Contratti Bancari

Home banking e frode informatica

Trib. Verona, 2 ottobre 2012, Sez. IV

Massima: “Nell’ambito di una controversia fra correntista e banca, laddove il primo è stato vittima di una frode informatica del tipo cd. “phishing” attuata mediante bonifici via Internet verso terzi non disposti dal vero titolare della provvista, deve ricordarsi che a causa del contenuto dell’obbligazione alla quale è tenuto l’istituto di credito, vertendosi in tema di responsabilità contrattuale, grava su di esso l’onere di fornire la prova del proprio adempimento, in conformità al principio di vicinanza della prova: ne consegue che detto istituto deve essere condannato al risarcimento del danno, equivalente alle somma sottratte dal conto, ove non risulti raggiunta la dimostrazione dell’apprestazione di adeguate misure di sicurezza, offrendo la tecnologica accorgimenti come il servizio di “sms-alert” che offre tempestiva informazione sui movimenti, né potendosi addebitare all’utente alcun concorso di colpa, laddove le facoltà di controllo offerte dall’home banking non escludono affatto il diritto a ottenere l’estratto conto.”  (leggi la sentenza per esteso)

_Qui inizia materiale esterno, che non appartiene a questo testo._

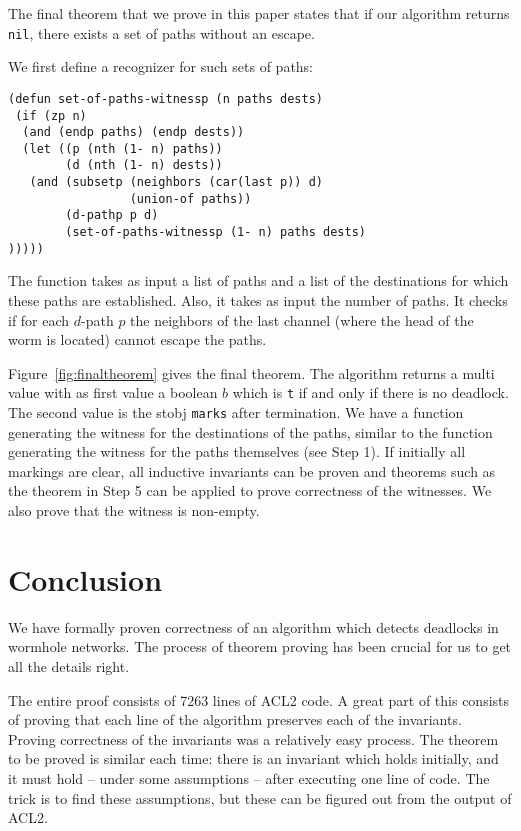 \documentclass[submission,copyright]{eptcs}
\begin{document}
The final theorem that we prove in this paper states that if our algorithm returns {\tt nil}, there exists a set of paths without an escape.

We first define a recognizer for such sets of paths:
\begin{verbatim}
(defun set-of-paths-witnessp (n paths dests)
 (if (zp n)
  (and (endp paths) (endp dests))
  (let ((p (nth (1- n) paths))
        (d (nth (1- n) dests))
   (and (subsetp (neighbors (car(last p)) d)
                 (union-of paths))
        (d-pathp p d)
        (set-of-paths-witnessp (1- n) paths dests)
)))))
\end{verbatim}
The function takes as input a list of paths and a list of the destinations for which these paths are established. Also, it takes as input the number of paths. It checks if for each $d$-path $p$ the neighbors of the last channel (where the head of the worm is located) cannot escape the paths.

Figure~\ref{fig:finaltheorem} gives the final theorem.
The algorithm returns a multi value with as first value a boolean $b$ which is {\tt t} if and only if there is no deadlock. The second value is the stobj {\tt marks} after termination. We have a function generating the witness for the destinations of the paths, similar to the function generating the witness for the paths themselves (see Step 1). If initially all markings are clear, all inductive invariants can be proven and theorems such as the theorem in Step 5 can be applied to prove correctness of the witnesses.  We also prove that the witness is non-empty.

\section{Conclusion}\label{sec:conclusion}

We have formally proven correctness of an algorithm which detects deadlocks in wormhole networks.
The process of theorem proving has been crucial for us to get all the details right.

The entire proof consists of 7263 lines of ACL2 code. A great part of this consists of proving that each line of the algorithm preserves each of the invariants.
Proving correctness of the invariants was a relatively easy process.
The theorem to be proved is similar each time: there is an invariant which holds initially, and it must hold -- under some assumptions -- after executing one line of code.
The trick is to find these assumptions, but these can be figured out from the output of ACL2.
\end{document}

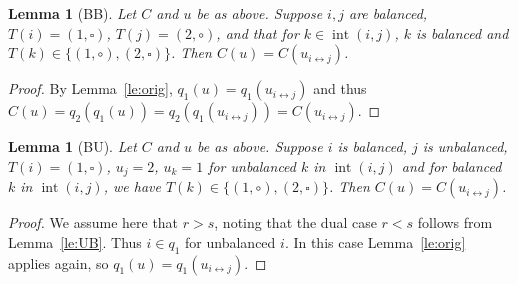 \documentclass[reqno]{amsart}
\newcommand{\0}{\phantom{c}}
\DeclareMathOperator{\inter}{int} %
\theoremstyle{plain}
\newtheorem{lemma}[thm]{Lemma}
\theoremstyle{definition}
\numberwithin{equation}{section}
\begin{document}
\begin{lemma}[BB]
\label{le:BB}
  Let $C$ and $u$ be as above. Suppose $i,j$ are balanced, $T(i) = (1,\square)$, $T(j) = (2,\circ)$, and that for $k\in\inter(i,j)$, $k$ is balanced and $T(k) \in \{(1,\circ),(2,\square)\}$. Then $C(u) = C(u_{i \leftrightarrow j})$.
\end{lemma}
\begin{proof}
  By Lemma~\ref{le:orig}, $q_1(u) = q_1(u_{i\leftrightarrow j})$ and thus $C(u) = q_2(q_1(u)) = q_2(q_1(u_{i\leftrightarrow j})) = C(u_{i\leftrightarrow j})$.
\end{proof}

\begin{lemma}[BU]
\label{le:BU}
  Let $C$ and $u$ be as above. Suppose $i$ is balanced, $j$ is unbalanced, $T(i) = (1,\square)$, $u_j = 2$, $u_k = 1$ for unbalanced $k$ in $\inter (i,j)$ and for balanced $k$ in $\inter(i,j)$, we have $T(k) \in \{(1,\circ),(2,\square)\}$. Then $C(u) = C(u_{i \leftrightarrow j})$.
 \end{lemma} 
\begin{proof}
  We assume here that $r > s$, noting that the dual case $r < s$ follows from Lemma~\ref{le:UB}. Thus $i \in q_1$ for unbalanced $i$. In this case Lemma~\ref{le:orig} applies again, so $q_1(u) = q_1(u_{i\leftrightarrow j})$.
\end{proof}
\end{document}
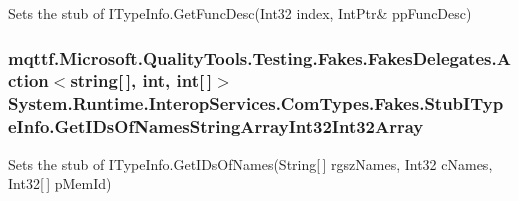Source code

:Sets the stub of I\-Type\-Info.\-Get\-Func\-Desc(Int32 index, Int\-Ptr\& pp\-Func\-Desc)

\hypertarget{class_system_1_1_runtime_1_1_interop_services_1_1_com_types_1_1_fakes_1_1_stub_i_type_info_a968085e2c984667683def3b6bd839ada}{
\subsubsection[{Get\-I\-Ds\-Of\-Names\-String\-Array\-Int32\-Int32\-Array}]{\setlength{\rightskip}{0pt plus 5cm}mqttf.\-Microsoft.\-Quality\-Tools.\-Testing.\-Fakes.\-Fakes\-Delegates.\-Action$<$string\mbox{[}$\,$\mbox{]}, int, int\mbox{[}$\,$\mbox{]}$>$ System.\-Runtime.\-Interop\-Services.\-Com\-Types.\-Fakes.\-Stub\-I\-Type\-Info.\-Get\-I\-Ds\-Of\-Names\-String\-Array\-Int32\-Int32\-Array}}\label{class_system_1_1_runtime_1_1_interop_services_1_1_com_types_1_1_fakes_1_1_stub_i_type_info_a968085e2c984667683def3b6bd839ada}


Sets the stub of I\-Type\-Info.\-Get\-I\-Ds\-Of\-Names(\-String\mbox{[}$\,$\mbox{]} rgsz\-Names, Int32 c\-Names, Int32\mbox{[}$\,$\mbox{]} p\-Mem\-Id)

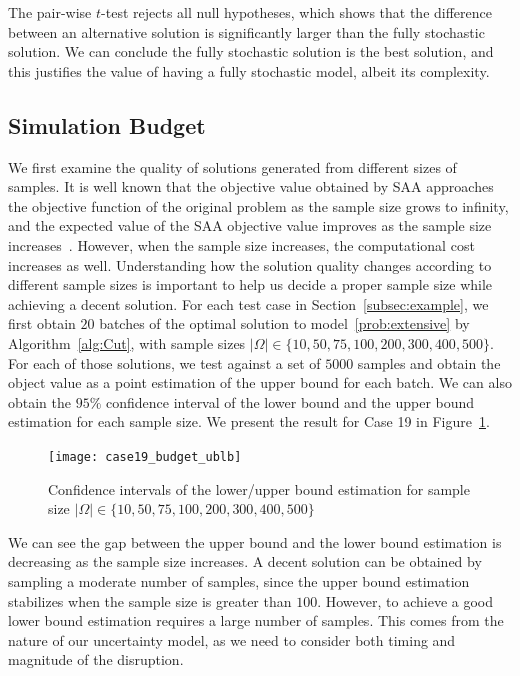 \documentclass[11pt]{article}
\begin{document}
	The pair-wise \(t\)-test rejects all null hypotheses, which shows that the difference between an alternative solution is significantly larger than the fully stochastic solution. We can conclude the fully stochastic solution is the best solution, and this justifies the value of having a fully stochastic model, albeit its complexity.
	\subsection{Simulation Budget} \label{subsec:budget}
	We first examine the quality of solutions generated from different sizes of samples. It is well known that the objective value obtained by SAA approaches the objective function of the original problem as the sample size grows to infinity, and the expected value of the SAA objective value improves as the sample size increases~\cite{shapiro2009lectures}. However, when the sample size increases, the computational cost increases as well. Understanding how the solution quality changes according to different sample sizes is important to help us decide a proper sample size while achieving a decent solution. For each test case in Section~\ref{subsec:example}, we first obtain \(20\) batches of the optimal solution to model~\ref{prob:extensive} by Algorithm~\ref{alg:Cut}, with sample sizes \(|\Omega| \in \{10, 50, 75, 100, 200, 300, 400, 500\}\). For each of those solutions, we test against a set of \(5000\) samples and obtain the object value as a point estimation of the upper bound for each batch. We can also obtain the \(95\%\) confidence interval of the lower bound and the upper bound estimation for each sample size. We present the result for Case 19 in Figure~\ref{fig:budget}.
	\begin{figure}[H]
		\centering
		\texttt{[image: case19\_budget\_ublb]}
		\caption{Confidence intervals of the lower/upper bound estimation for sample size \(|\Omega| \in \{10, 50, 75, 100, 200, 300, 400, 500\}\)}
		\label{fig:budget}
	\end{figure}
	We can see the gap between the upper bound and the lower bound estimation is decreasing as the sample size increases. A decent solution can be obtained by sampling a moderate number of samples, since the upper bound estimation stabilizes when the sample size is greater than \(100\). However, to achieve a good lower bound estimation requires a large number of samples. This comes from the nature of our uncertainty model, as we need to consider both timing and magnitude of the disruption. 
\end{document}

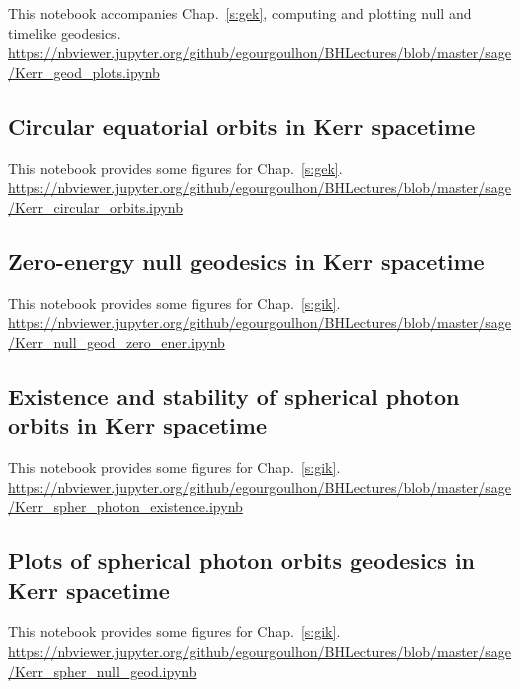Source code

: This notebook accompanies Chap.~\ref{s:gek}, computing and plotting null and timelike geodesics.\\[1ex]
{\footnotesize
\url{https://nbviewer.jupyter.org/github/egourgoulhon/BHLectures/blob/master/sage/Kerr_geod_plots.ipynb}
}

\subsection{Circular equatorial orbits in Kerr spacetime} \label{s:sam:Kerr_circular_orbits}

This notebook provides some figures for Chap.~\ref{s:gek}.\\[1ex]
{\footnotesize
\url{https://nbviewer.jupyter.org/github/egourgoulhon/BHLectures/blob/master/sage/Kerr_circular_orbits.ipynb}
}

\subsection{Zero-energy null geodesics in Kerr spacetime} \label{s:sam:Kerr_null_geod_zero_ener}

This notebook provides some figures for Chap.~\ref{s:gik}.\\[1ex]
{\footnotesize
\url{https://nbviewer.jupyter.org/github/egourgoulhon/BHLectures/blob/master/sage/Kerr_null_geod_zero_ener.ipynb}
}

\subsection{Existence and stability of spherical photon orbits in Kerr spacetime} \label{s:sam:Kerr_spher_photon_existence}

This notebook provides some figures for Chap.~\ref{s:gik}.\\[1ex]
{\footnotesize
\url{https://nbviewer.jupyter.org/github/egourgoulhon/BHLectures/blob/master/sage/Kerr_spher_photon_existence.ipynb}
}

\subsection{Plots of spherical photon orbits geodesics in Kerr spacetime}
\label{s:sam:Kerr_spher_null_geod}

This notebook provides some figures for Chap.~\ref{s:gik}.\\[1ex]
{\footnotesize
\url{https://nbviewer.jupyter.org/github/egourgoulhon/BHLectures/blob/master/sage/Kerr_spher_null_geod.ipynb}
}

La Suprema Corte, tramite la sentenza in oggetto, ha osservato che, in caso di utilizzo del sistema home banking, grava sull’istituto di credito, in qualità di mandatario, l’onere di impiegare servizi e strumenti tali garantire la sicurezza del servizio, strumenti che non possono risolversi nella mera consegna di un codice utente e di una password da modificarsi al primo accesso. Vertendosi in un’ipotesi di responsabilità contrattuale, in caso sottrazione di somme da parte di terzi, è onere della banca dimostrare di aver adempiuto agli obblighi di diligenza sulla stessa gravanti. Peraltro, poiché il servizio home banking di norma non sostituisce l’invio degli estratti conto periodici, non può essere sostenuta l’esistenza di un onere di controllo in capo al correntista.